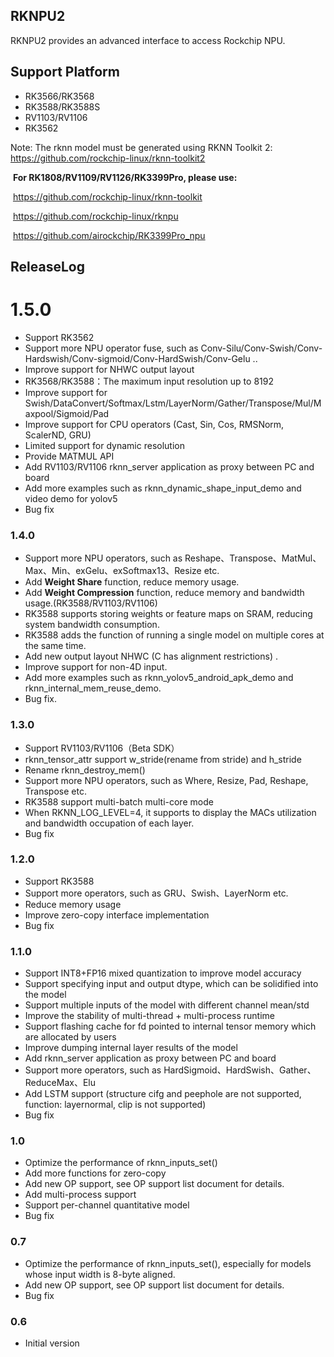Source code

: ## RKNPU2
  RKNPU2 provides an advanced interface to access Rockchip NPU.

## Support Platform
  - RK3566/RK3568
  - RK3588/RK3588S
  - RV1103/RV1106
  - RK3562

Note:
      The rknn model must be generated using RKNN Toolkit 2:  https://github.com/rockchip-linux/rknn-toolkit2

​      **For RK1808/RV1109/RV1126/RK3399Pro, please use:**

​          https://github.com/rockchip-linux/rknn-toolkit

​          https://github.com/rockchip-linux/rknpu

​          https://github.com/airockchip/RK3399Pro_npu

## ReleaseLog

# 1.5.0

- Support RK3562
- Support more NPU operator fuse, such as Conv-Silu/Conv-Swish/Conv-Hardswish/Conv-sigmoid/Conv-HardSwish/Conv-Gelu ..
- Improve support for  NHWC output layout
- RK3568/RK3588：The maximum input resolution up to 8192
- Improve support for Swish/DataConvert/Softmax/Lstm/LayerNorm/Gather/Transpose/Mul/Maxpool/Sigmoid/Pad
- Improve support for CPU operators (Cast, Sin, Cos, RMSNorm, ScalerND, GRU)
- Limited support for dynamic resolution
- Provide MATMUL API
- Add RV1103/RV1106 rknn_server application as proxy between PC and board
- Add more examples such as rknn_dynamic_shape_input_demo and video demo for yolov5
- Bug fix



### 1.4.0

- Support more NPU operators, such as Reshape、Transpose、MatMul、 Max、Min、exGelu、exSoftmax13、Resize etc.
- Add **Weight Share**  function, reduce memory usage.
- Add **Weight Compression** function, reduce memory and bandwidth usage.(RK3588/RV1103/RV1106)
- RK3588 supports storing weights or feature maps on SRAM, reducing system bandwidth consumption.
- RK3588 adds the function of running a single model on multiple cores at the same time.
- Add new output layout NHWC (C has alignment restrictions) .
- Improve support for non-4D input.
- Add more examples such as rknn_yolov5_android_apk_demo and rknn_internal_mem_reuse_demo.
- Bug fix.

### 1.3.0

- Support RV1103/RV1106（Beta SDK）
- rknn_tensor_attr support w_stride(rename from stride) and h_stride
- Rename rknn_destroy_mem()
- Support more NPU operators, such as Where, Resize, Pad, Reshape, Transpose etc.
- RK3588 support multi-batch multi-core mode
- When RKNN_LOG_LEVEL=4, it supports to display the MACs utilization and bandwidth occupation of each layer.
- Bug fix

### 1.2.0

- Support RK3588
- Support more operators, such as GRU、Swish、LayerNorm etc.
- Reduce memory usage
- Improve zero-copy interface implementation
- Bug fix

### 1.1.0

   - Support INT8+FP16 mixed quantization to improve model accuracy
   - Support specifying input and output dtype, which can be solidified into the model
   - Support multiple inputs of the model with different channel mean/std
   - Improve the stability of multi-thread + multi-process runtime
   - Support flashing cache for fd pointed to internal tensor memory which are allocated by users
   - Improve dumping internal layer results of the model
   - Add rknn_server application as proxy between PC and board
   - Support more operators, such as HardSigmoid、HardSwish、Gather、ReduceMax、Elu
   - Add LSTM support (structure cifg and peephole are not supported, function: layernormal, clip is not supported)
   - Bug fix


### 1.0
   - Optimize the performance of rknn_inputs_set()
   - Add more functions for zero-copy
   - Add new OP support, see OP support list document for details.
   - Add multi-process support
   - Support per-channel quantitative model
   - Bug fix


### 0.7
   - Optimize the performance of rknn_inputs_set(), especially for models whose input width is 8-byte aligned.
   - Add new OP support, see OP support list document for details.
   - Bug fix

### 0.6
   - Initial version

● ● ● ● ●

# PROBLEM
Copy all lines of the material above where the string "zero" occurs.

# SOLUTION FOR THIS TASK
- Improve zero-copy interface implementation
   - Add more functions for zero-copy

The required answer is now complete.